Task details -
The result should be every line in the material below containing the string "opgavetekst".

Top of Record extracts

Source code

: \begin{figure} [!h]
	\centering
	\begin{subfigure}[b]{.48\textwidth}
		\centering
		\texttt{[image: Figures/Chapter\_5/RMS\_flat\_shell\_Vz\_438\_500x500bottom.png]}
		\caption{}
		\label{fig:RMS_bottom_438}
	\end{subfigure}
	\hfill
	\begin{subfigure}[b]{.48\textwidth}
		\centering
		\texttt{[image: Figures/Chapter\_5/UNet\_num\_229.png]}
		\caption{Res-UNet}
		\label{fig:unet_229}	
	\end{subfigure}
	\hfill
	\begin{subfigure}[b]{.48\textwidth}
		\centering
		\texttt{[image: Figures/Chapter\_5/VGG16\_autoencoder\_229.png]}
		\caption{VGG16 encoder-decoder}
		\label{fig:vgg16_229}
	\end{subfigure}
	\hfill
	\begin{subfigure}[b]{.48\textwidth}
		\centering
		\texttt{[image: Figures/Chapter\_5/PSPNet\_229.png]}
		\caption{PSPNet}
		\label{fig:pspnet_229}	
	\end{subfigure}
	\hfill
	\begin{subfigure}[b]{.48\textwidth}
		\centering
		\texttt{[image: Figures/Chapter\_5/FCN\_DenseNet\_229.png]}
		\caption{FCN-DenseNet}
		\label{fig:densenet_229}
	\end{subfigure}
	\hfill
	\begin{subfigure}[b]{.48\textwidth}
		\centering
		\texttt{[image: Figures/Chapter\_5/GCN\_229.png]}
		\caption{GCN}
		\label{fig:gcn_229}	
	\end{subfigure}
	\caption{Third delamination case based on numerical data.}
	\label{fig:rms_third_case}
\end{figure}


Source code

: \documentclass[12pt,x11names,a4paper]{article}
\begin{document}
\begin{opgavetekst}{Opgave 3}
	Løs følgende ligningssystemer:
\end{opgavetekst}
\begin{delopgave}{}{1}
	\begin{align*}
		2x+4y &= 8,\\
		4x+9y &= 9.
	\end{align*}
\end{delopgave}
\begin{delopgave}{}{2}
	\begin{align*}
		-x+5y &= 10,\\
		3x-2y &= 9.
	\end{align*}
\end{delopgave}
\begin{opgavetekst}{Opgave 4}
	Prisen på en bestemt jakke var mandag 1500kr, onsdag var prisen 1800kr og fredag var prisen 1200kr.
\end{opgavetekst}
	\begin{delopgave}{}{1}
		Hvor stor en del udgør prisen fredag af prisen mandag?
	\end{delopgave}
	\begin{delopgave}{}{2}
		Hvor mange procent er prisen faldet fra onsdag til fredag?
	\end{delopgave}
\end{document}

Bottom of Record extracts

Response to the task -
\begin{opgavetekst}{Opgave 3}
\end{opgavetekst}
\begin{opgavetekst}{Opgave 4}
\end{opgavetekst}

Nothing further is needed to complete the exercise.